〇 メンタルとはスキルである
著者の荒木さんは、エディ・ジョーンズHCに請われて2012年から2015年までラグビー日本代表のメンタルコーチを務めていた方です。
また、五郎丸選手の代名詞となったキック時の「ルーティン」作りに携わったことでも知られております。本書は、自身とラグビー日本代表でのエピソードを交えながら、スキルとしてのメンタルについて語っております。
「メンタル」という言葉自体は広く浸透してきたと思いますが、どうしても「気持ち」と解釈されることが少なくないせいか、生まれつきの資質や育ってきた環境で作られると考えられると思います。
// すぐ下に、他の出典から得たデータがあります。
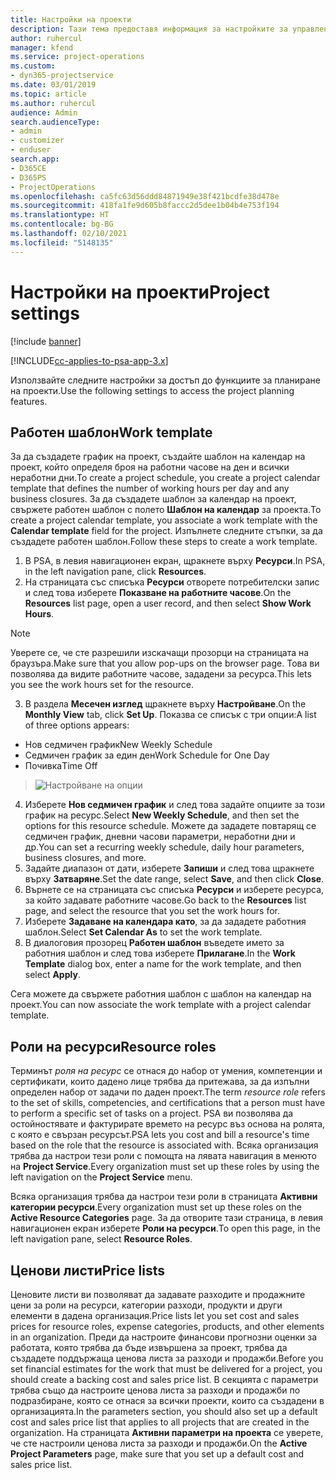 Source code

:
 ```yaml
---
title: Настройки на проекти
description: Тази тема предоставя информация за настройките за управление на проекти.
author: ruhercul
manager: kfend
ms.service: project-operations
ms.custom:
- dyn365-projectservice
ms.date: 03/01/2019
ms.topic: article
ms.author: ruhercul
audience: Admin
search.audienceType:
- admin
- customizer
- enduser
search.app:
- D365CE
- D365PS
- ProjectOperations
ms.openlocfilehash: ca5fc63d56ddd84871949e38f421bcdfe38d478e
ms.sourcegitcommit: 418fa1fe9d605b8faccc2d5dee1b04b4e753f194
ms.translationtype: HT
ms.contentlocale: bg-BG
ms.lasthandoff: 02/10/2021
ms.locfileid: "5148135"
---
```

# <a name="project-settings"></a><span data-ttu-id="8af3a-103">Настройки на проекти</span><span class="sxs-lookup"><span data-stu-id="8af3a-103">Project settings</span></span>

[!include [banner](../includes/psa-now-project-operations.md)]

[!INCLUDE[cc-applies-to-psa-app-3.x](../includes/cc-applies-to-psa-app-3x.md)]

<span data-ttu-id="8af3a-104">Използвайте следните настройки за достъп до функциите за планиране на проекти.</span><span class="sxs-lookup"><span data-stu-id="8af3a-104">Use the following settings to access the project planning features.</span></span>

## <a name="work-template"></a><span data-ttu-id="8af3a-105">Работен шаблон</span><span class="sxs-lookup"><span data-stu-id="8af3a-105">Work template</span></span>

<span data-ttu-id="8af3a-106">За да създадете график на проект, създайте шаблон на календар на проект, който определя броя на работни часове на ден и всички неработни дни.</span><span class="sxs-lookup"><span data-stu-id="8af3a-106">To create a project schedule, you create a project calendar template that defines the number of working hours per day and any business closures.</span></span> <span data-ttu-id="8af3a-107">За да създадете шаблон за календар на проект, свържете работен шаблон с полето **Шаблон на календар** за проекта.</span><span class="sxs-lookup"><span data-stu-id="8af3a-107">To create a project calendar template, you associate a work template with the **Calendar template** field for the project.</span></span> <span data-ttu-id="8af3a-108">Изпълнете следните стъпки, за да създадете работен шаблон.</span><span class="sxs-lookup"><span data-stu-id="8af3a-108">Follow these steps to create a work template.</span></span>

1. <span data-ttu-id="8af3a-109">В PSA, в левия навигационен екран, щракнете върху **Ресурси**.</span><span class="sxs-lookup"><span data-stu-id="8af3a-109">In PSA, in the left navigation pane, click **Resources**.</span></span> 
2. <span data-ttu-id="8af3a-110">На страницата със списъка **Ресурси** отворете потребителски запис и след това изберете **Показване на работните часове**.</span><span class="sxs-lookup"><span data-stu-id="8af3a-110">On the **Resources** list page, open a user record, and then select **Show Work Hours**.</span></span>

  > [!NOTE]
  > <span data-ttu-id="8af3a-111">Уверете се, че сте разрешили изскачащи прозорци на страницата на браузъра.</span><span class="sxs-lookup"><span data-stu-id="8af3a-111">Make sure that you allow pop-ups on the browser page.</span></span> <span data-ttu-id="8af3a-112">Това ви позволява да видите работните часове, зададени за ресурса.</span><span class="sxs-lookup"><span data-stu-id="8af3a-112">This lets you see the work hours set for the resource.</span></span>
  
3. <span data-ttu-id="8af3a-113">В раздела **Месечен изглед** щракнете върху **Настройване**.</span><span class="sxs-lookup"><span data-stu-id="8af3a-113">On the **Monthly View** tab, click **Set Up**.</span></span> <span data-ttu-id="8af3a-114">Показва се списък с три опции:</span><span class="sxs-lookup"><span data-stu-id="8af3a-114">A list of three options appears:</span></span> 

  - <span data-ttu-id="8af3a-115">Нов седмичен график</span><span class="sxs-lookup"><span data-stu-id="8af3a-115">New Weekly Schedule</span></span>
  - <span data-ttu-id="8af3a-116">Седмичен график за един ден</span><span class="sxs-lookup"><span data-stu-id="8af3a-116">Work Schedule for One Day</span></span>
  - <span data-ttu-id="8af3a-117">Почивка</span><span class="sxs-lookup"><span data-stu-id="8af3a-117">Time Off</span></span>

> ![Настройване на опции](media/project-13.png)

4. <span data-ttu-id="8af3a-119">Изберете **Нов седмичен график** и след това задайте опциите за този график на ресурс.</span><span class="sxs-lookup"><span data-stu-id="8af3a-119">Select **New Weekly Schedule**, and then set the options for this resource schedule.</span></span> <span data-ttu-id="8af3a-120">Можете да зададете повтарящ се седмичен график, дневни часови параметри, неработни дни и др.</span><span class="sxs-lookup"><span data-stu-id="8af3a-120">You can set a recurring weekly schedule, daily hour parameters, business closures, and more.</span></span>
5. <span data-ttu-id="8af3a-121">Задайте диапазон от дати, изберете **Запиши** и след това щракнете върху **Затваряне**.</span><span class="sxs-lookup"><span data-stu-id="8af3a-121">Set the date range, select **Save**, and then click **Close**.</span></span> 
6. <span data-ttu-id="8af3a-122">Върнете се на страницата със списъка **Ресурси** и изберете ресурса, за който задавате работните часове.</span><span class="sxs-lookup"><span data-stu-id="8af3a-122">Go back to the **Resources** list page, and select the resource that you set the work hours for.</span></span> 
7. <span data-ttu-id="8af3a-123">Изберете **Задаване на календара като**, за да зададете работния шаблон.</span><span class="sxs-lookup"><span data-stu-id="8af3a-123">Select **Set Calendar As** to set the work template.</span></span> 
8. <span data-ttu-id="8af3a-124">В диалоговия прозорец **Работен шаблон** въведете името за работния шаблон и след това изберете **Прилагане**.</span><span class="sxs-lookup"><span data-stu-id="8af3a-124">In the **Work Template** dialog box, enter a name for the work template, and then select **Apply**.</span></span> 

<span data-ttu-id="8af3a-125">Сега можете да свържете работния шаблон с шаблон на календар на проект.</span><span class="sxs-lookup"><span data-stu-id="8af3a-125">You can now associate the work template with a project calendar template.</span></span>

## <a name="resource-roles"></a><span data-ttu-id="8af3a-126">Роли на ресурси</span><span class="sxs-lookup"><span data-stu-id="8af3a-126">Resource roles</span></span>

<span data-ttu-id="8af3a-127">Терминът *роля на ресурс* се отнася до набор от умения, компетенции и сертификати, които дадено лице трябва да притежава, за да изпълни определен набор от задачи по даден проект.</span><span class="sxs-lookup"><span data-stu-id="8af3a-127">The term *resource role* refers to the set of skills, competencies, and certifications that a person must have to perform a specific set of tasks on a project.</span></span> <span data-ttu-id="8af3a-128">PSA ви позволява да остойностявате и фактурирате времето на ресурс въз основа на ролята, с която е свързан ресурсът.</span><span class="sxs-lookup"><span data-stu-id="8af3a-128">PSA lets you cost and bill a resource's time based on the role that the resource is associated with.</span></span> <span data-ttu-id="8af3a-129">Всяка организация трябва да настрои тези роли с помощта на лявата навигация в менюто на **Project Service**.</span><span class="sxs-lookup"><span data-stu-id="8af3a-129">Every organization must set up these roles by using the left navigation on the **Project Service** menu.</span></span>

<span data-ttu-id="8af3a-130">Всяка организация трябва да настрои тези роли в страницата **Активни категории ресурси**.</span><span class="sxs-lookup"><span data-stu-id="8af3a-130">Every organization must set up these roles on the **Active Resource Categories** page.</span></span> <span data-ttu-id="8af3a-131">За да отворите тази страница, в левия навигационен екран изберете **Роли на ресурси**.</span><span class="sxs-lookup"><span data-stu-id="8af3a-131">To open this page, in the left navigation pane, select **Resource Roles**.</span></span>

## <a name="price-lists"></a><span data-ttu-id="8af3a-132">Ценови листи</span><span class="sxs-lookup"><span data-stu-id="8af3a-132">Price lists</span></span>

<span data-ttu-id="8af3a-133">Ценовите листи ви позволяват да задавате разходите и продажните цени за роли на ресурси, категории разходи, продукти и други елементи в дадена организация.</span><span class="sxs-lookup"><span data-stu-id="8af3a-133">Price lists let you set cost and sales prices for resource roles, expense categories, products, and other elements in an organization.</span></span> <span data-ttu-id="8af3a-134">Преди да настроите финансови прогнозни оценки за работата, която трябва да бъде извършена за проект, трябва да създадете поддържаща ценова листа за разходи и продажби.</span><span class="sxs-lookup"><span data-stu-id="8af3a-134">Before you set financial estimates for the work that must be delivered for a project, you should create a backing cost and sales price list.</span></span> <span data-ttu-id="8af3a-135">В секцията с параметри трябва също да настроите ценова листа за разходи и продажби по подразбиране, която се отнася за всички проекти, които са създадени в организацията.</span><span class="sxs-lookup"><span data-stu-id="8af3a-135">In the parameters section, you should also set up a default cost and sales price list that applies to all projects that are created in the organization.</span></span> <span data-ttu-id="8af3a-136">На страницата **Активни параметри на проекта** се уверете, че сте настроили ценова листа за разходи и продажби.</span><span class="sxs-lookup"><span data-stu-id="8af3a-136">On the **Active Project Parameters** page, make sure that you set up a default cost and sales price list.</span></span>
これに対して、本書の前提となる考え方は「メンタルは鍛えることができる」、その意味で「メンタルはスキルである」ということです。
本書の中でも説明されておりますが、エディ・ジョーンズHCは、チーム作りと個々のパフォーマンスの向上のため、マインドセット(考え方の基本的な枠組み)を変化させることを彼女に求めていたとのこと。過去W杯では1勝のみ、勝利の文化が無い日本代表チームが世界の強国に立ち向かうためのメンタルを鍛えるため、コーチ・選手たちと協力して取組んできたことが紹介されております。プレイ内容を考えるとラグビー選手は、特にメンタルが強いものと考えがちですが、ジャパンの選手たちが見えないところで悩んで、苦しんでW杯のピッチに立ったということがわかります。
また、本書の中で何回か取り上げられるように、こうしたメンタルの鍛錬は日々の生活を暮らす自分たちにも生かせる部分もあると思いました。自分の中でのマインドセットを改善する意識を持ったり、後半で取り上げた目標設定や受け止め方の変化等は使えるなと感じたものもありました。荒木さんも話してるとおり、簡単に鍛えられるものではありませんが、取組んでいきたいと素直に思いました。
アスリートとメンタルの関係性は重要であることは、一応の運動部経験やスポーツファンとしても感じていることですが、そのメカニズムや強化のアプローチの一面を知ることが出来たのは良い勉強になりました。